Pigott explicó que el número de cancelaciones puede variar debido a que la revisión se realizará de manera continua. La pérdida de la visa no significaría una deportación inmediata, pero los afectados dejarían de disponer de ese permiso de viaje y su situación dependería del proceso migratorio que tengan pendiente.
Las visas B1 están destinadas principalmente a viajes temporales por motivos comerciales, mientras que las B2 permiten visitas familiares, turismo o determinados tratamientos médicos. Para recibirlas, los solicitantes deben demostrar que no pretenden permanecer de forma permanente en Estados Unidos.

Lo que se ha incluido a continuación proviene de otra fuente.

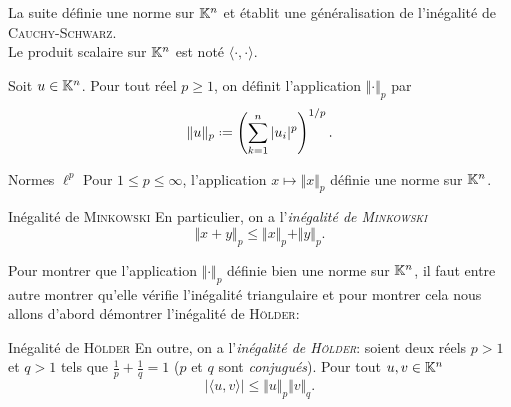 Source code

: La suite définie une norme sur $\mathbb{K}^n$ et établit une généralisation de l'inégalité de \textsc{Cauchy}-\textsc{Schwarz}. \\
Le produit scalaire sur $\mathbb{K}^n$ est noté $\langle \cdot, \cdot \rangle$.

\begin{defi}{}
    Soit $u \in \mathbb{K}^n$. Pour tout réel $p \geqslant 1$, on définit l'application $\Vert \bm{\cdot} \Vert_p$ par
    $$\Vert u \Vert_p \defeq \left (\sum_{k=1}^{n} |u_i|^p \right)^{1/p}.$$
\end{defi}


\begin{prop}{Normes $\ell^p$}
    Pour $1 \leqslant p \leqslant \infty$, l'application $x \mapsto \Vert x \Vert_p$ définie une norme sur $\mathbb{K}^n$. 
\end{prop}

\begin{prop}{Inégalité de \textsc{Minkowski}}
    En particulier, on a l'\emph{inégalité de \textsc{Minkowski}}
    $$\Vert x + y \Vert_p \leqslant \Vert x \Vert_p + \Vert y \Vert_p.$$
\end{prop}

Pour montrer que l'application $\Vert \bm{\cdot} \Vert_p$ définie bien une norme sur $\mathbb{K}^n$, il faut entre autre montrer qu'elle vérifie l'inégalité triangulaire et pour montrer cela nous allons d'abord démontrer l'inégalité de \textsc{Hölder}:

\begin{prop}{Inégalité de \textsc{Hölder}}
    En outre, on a l'\emph{inégalité de \textsc{Hölder}}: soient deux réels $p > 1$ et $q > 1$ tels que $\frac{1}{p} + \frac{1}{q} = 1$ ($p$ et $q$ sont \emph{conjugués}). Pour tout $u, v \in \mathbb{K}^n$
    $$|\langle u, v \rangle| \leqslant \Vert u \Vert_p \Vert v \Vert_q.$$
\end{prop}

BREAKING: The U.S. is preparing to rescind up to 200,000 business and tourism visas in the largest mass visa revocation ever, officials say. https://t.co/TZzszWyv4z
— The Associated Press (@AP) August 24, 2026
Funcionarios de Trump defienden la revisión mientras crecen las dudas legales
El subsecretario de Estado Christopher Landau respaldó la iniciativa y afirmó en X que “la gente en Estados Unidos y en todo el mundo está harta de las solicitudes de asilo fraudulentas”. También agregó: “El asilo no debería ser una laguna legal para eludir la ley de inmigración”.

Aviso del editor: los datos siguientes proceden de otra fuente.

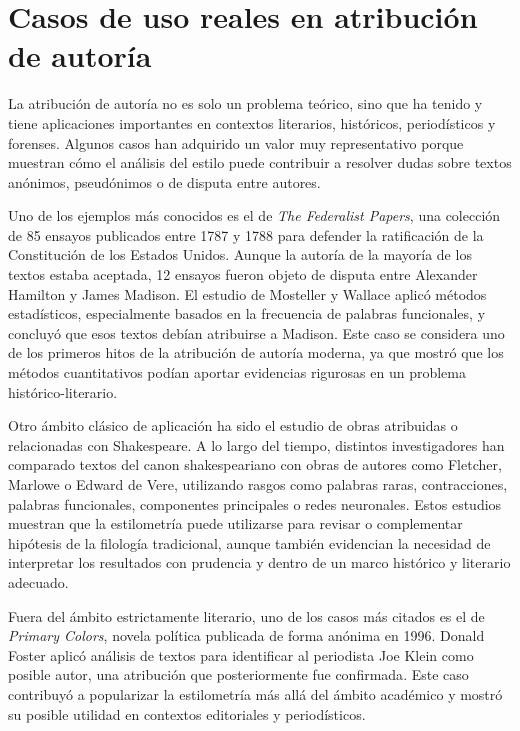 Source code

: \documentclass[IB]{TFUOC}%
\begin{document}
\section{Casos de uso reales en atribución de autoría}

La atribución de autoría no es solo un problema teórico, sino que ha tenido y tiene aplicaciones importantes en contextos literarios, históricos, periodísticos y forenses. Algunos casos han adquirido un valor muy representativo porque muestran cómo el análisis del estilo puede contribuir a resolver dudas sobre textos anónimos, pseudónimos o de disputa entre autores.

Uno de los ejemplos más conocidos es el de \textit{The Federalist Papers}, una colección de 85 ensayos publicados entre 1787 y 1788 para defender la ratificación de la Constitución de los Estados Unidos. Aunque la autoría de la mayoría de los textos estaba aceptada, 12 ensayos fueron objeto de disputa entre Alexander Hamilton y James Madison. El estudio de Mosteller y Wallace aplicó métodos estadísticos, especialmente basados en la frecuencia de palabras funcionales, y concluyó que esos textos debían atribuirse a Madison\cite{mosteller1963inference}. Este caso se considera uno de los primeros hitos de la atribución de autoría moderna, ya que mostró que los métodos cuantitativos podían aportar evidencias rigurosas en un problema histórico-literario.

Otro ámbito clásico de aplicación ha sido el estudio de obras atribuidas o relacionadas con Shakespeare. A lo largo del tiempo, distintos investigadores han comparado textos del canon shakespeariano con obras de autores como Fletcher, Marlowe o Edward de Vere, utilizando rasgos como palabras raras, contracciones, palabras funcionales, componentes principales o redes neuronales\cite{matthews1993neural}. Estos estudios muestran que la estilometría puede utilizarse para revisar o complementar hipótesis de la filología tradicional, aunque también evidencian la necesidad de interpretar los resultados con prudencia y dentro de un marco histórico y literario adecuado.

Fuera del ámbito estrictamente literario, uno de los casos más citados es el de \textit{Primary Colors}, novela política publicada de forma anónima en 1996. Donald Foster aplicó análisis de textos para identificar al periodista Joe Klein como posible autor, una atribución que posteriormente fue confirmada\cite{foster2000authorunknown}. Este caso contribuyó a popularizar la estilometría más allá del ámbito académico y mostró su posible utilidad en contextos editoriales y periodísticos.
\end{document}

La administración Trump sostiene que la medida busca combatir solicitudes consideradas fraudulentas. Sin embargo, la decisión podría enfrentar desafíos judiciales, especialmente por el impacto que tendría sobre personas que ingresaron legalmente al país antes de iniciar sus trámites migratorios.

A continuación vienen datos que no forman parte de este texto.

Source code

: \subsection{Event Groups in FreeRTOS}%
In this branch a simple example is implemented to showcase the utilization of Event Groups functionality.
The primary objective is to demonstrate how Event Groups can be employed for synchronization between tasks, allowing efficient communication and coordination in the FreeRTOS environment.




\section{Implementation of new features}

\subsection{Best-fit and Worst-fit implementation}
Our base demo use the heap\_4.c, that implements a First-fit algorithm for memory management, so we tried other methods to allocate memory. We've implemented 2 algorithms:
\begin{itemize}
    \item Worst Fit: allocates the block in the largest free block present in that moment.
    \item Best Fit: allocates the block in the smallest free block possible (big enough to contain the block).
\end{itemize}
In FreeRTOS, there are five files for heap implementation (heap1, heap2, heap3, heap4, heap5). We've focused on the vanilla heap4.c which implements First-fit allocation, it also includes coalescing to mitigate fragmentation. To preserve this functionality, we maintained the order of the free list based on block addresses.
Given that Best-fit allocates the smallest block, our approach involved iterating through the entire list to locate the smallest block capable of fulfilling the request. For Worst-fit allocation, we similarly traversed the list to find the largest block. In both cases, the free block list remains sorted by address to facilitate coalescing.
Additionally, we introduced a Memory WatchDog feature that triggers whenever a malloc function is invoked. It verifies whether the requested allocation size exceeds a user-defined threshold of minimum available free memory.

Un juez federal de Manhattan declaró recientemente “patentemente ilegal” otra acción de la administración que suspendía la emisión de determinadas visas de inmigrante para ciudadanos de 75 países, un fallo que podría anticipar nuevos enfrentamientos en tribunales.
Cubanos con procesos migratorios pendientes siguen con atención el anuncio
La posible cancelación de visas genera especial interés entre la comunidad cubana en Estados Unidos debido al número de ciudadanos de la isla que mantienen solicitudes de asilo u otros procesos migratorios abiertos.
El endurecimiento de las políticas migratorias durante los últimos meses también aumentó la preocupación entre quienes esperan una resolución de sus casos. Según datos citados en reportes recientes, las detenciones de migrantes cubanos por parte de ICE aumentaron un 463% entre octubre de 2025 y abril de 2026.
La aplicación de esta nueva política dependerá de los detalles finales que establezcan las autoridades estadounidenses y de la respuesta que puedan ofrecer los tribunales ante posibles demandas.